London unemployment rate sees largest rise in a generation
The number of people out of work in London soared over the summer, with the largest quarterly increase in the unemployment rate in over 30 years.
Figures from the Office of National Statistics (ONS) show the unemployment rate in the three months to September rose 1.2 per cent from the previous quarter to six per cent.
It is the largest quarterly increase since the ONS started tracking the data in 1992.
Mayor slams government’s ‘chopping and changing’
The mayor of London Sadiq Khan today slammed the government for its delayed response which he said had created uncertainty for many of the capital’s businesses.
“The Government’s eventual extension of the furlough scheme at 80 per cent of wages was the right thing to do, but I’m angry that the repeated chopping and changing of the scheme has created huge uncertainty for businesses over recent months and undoubtedly cost many Londoners their jobs,” he said.

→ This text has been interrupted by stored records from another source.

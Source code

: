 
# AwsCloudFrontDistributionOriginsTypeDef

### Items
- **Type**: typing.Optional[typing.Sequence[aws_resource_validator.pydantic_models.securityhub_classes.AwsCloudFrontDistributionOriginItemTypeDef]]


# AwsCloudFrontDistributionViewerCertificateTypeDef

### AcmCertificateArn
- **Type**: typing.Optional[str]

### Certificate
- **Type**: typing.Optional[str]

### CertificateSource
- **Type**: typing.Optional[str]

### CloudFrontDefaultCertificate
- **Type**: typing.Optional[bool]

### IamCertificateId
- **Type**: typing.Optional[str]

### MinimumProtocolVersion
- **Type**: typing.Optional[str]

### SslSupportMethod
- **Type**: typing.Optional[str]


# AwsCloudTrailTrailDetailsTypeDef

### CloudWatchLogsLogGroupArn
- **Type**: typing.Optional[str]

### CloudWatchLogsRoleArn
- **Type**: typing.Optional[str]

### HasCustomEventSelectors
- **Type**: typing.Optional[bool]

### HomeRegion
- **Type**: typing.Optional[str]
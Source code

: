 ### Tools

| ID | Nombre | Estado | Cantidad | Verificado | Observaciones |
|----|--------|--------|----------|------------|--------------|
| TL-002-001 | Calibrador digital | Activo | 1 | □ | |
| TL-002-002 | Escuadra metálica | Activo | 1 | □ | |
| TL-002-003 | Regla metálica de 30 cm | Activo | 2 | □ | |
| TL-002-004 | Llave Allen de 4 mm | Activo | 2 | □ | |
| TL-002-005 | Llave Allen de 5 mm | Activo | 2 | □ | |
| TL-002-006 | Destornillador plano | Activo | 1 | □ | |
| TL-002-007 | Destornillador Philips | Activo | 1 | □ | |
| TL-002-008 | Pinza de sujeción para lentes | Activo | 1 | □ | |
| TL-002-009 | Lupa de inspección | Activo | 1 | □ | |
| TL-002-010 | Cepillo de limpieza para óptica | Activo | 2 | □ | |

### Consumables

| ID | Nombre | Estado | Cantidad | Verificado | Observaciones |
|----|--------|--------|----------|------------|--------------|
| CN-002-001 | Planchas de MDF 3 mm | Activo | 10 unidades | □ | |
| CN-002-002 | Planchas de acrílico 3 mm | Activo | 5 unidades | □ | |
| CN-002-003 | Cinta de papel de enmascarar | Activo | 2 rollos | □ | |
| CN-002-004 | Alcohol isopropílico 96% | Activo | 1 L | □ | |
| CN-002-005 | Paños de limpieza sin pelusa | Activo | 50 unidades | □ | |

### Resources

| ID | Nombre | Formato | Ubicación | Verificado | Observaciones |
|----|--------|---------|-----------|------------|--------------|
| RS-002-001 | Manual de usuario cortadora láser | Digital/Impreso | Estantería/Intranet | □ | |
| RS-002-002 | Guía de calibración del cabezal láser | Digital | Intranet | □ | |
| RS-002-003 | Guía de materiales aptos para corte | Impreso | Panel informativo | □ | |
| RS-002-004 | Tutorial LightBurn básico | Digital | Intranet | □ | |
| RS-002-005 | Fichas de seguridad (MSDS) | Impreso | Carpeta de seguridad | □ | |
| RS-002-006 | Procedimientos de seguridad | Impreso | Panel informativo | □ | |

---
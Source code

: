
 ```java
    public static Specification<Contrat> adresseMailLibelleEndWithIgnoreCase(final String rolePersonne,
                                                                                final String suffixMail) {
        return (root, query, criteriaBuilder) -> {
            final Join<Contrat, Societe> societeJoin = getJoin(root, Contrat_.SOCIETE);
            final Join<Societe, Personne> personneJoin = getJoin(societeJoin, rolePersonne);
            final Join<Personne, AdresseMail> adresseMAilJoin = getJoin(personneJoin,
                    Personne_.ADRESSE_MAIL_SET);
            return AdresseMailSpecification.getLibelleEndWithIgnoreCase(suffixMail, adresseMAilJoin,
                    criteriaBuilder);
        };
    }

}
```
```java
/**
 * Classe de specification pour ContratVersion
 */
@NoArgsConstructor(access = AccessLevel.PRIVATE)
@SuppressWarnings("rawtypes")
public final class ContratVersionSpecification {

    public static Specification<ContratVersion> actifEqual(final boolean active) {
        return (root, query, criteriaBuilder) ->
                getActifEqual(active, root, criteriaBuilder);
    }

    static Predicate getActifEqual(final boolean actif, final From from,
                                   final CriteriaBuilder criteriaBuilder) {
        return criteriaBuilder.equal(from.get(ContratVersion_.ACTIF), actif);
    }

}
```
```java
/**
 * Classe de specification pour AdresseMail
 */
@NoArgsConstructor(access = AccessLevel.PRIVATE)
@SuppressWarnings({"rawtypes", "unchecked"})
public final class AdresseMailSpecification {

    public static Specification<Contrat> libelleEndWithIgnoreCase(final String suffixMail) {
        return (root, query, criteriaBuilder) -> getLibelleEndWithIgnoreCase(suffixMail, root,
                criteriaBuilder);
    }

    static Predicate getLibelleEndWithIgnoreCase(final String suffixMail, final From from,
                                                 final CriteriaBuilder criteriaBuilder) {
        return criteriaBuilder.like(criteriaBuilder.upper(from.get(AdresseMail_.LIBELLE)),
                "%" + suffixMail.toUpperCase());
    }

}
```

The job retention scheme, which sees the government pay 80 per cent of employees’ wages, had been propping up the number of people in employment in the early days of the pandemic.
But the recent ONS figures show a labour market in rapid decline before the Chancellor extended the furlough scheme at the final hour.
It is the fourth version of the furlough scheme since Rishi Sunak first announced the support scheme ahead of the first lockdown in March.
After extending the scheme in July to see businesses through the summer, Sunak announced a Job Support Scheme in October insisting an extension of the furlough scheme would be unnecessary.
His sharp U-turn last week drew criticism with claims that his intervention had come too late for thousands of employees who were made redundant ahead of the furlough scheme deadline.
Torsten Bell, the chief executive of the Resolution Foundation said it was “hard to conclude that the messy process of returning economic policy to full lockdown mode via a two-month, five-stage U-turn is anything other than deeply sub-optimal”.
London unemployment rate higher than UK average
The sheer number of retail and businesses in the capital that have been forced to close mean London’s average unemployment figure itracks much higher than the UK’s average rate.
ONS figures published today show the UK’s unemployment rate rose 0.3 per cent to 4.8 per cent in the period. Analysts anticipate the figure rising as the second lockdown sends the economic recovery into reverse.
The Bank of England last week forecast that UK unemployment would reach 6.3 per cent by the end of this year and peak at nearly eight per cent in the second quarter of next year.
“Businesses in London’s retail, hospitality and cultural sectors still require more support until an operational vaccine is widely available, and we see a return to significant levels of international tourism… As I’ve been saying since the start of this crisis, with the right support in place further mass unemployment is not inevitable,” Khan said.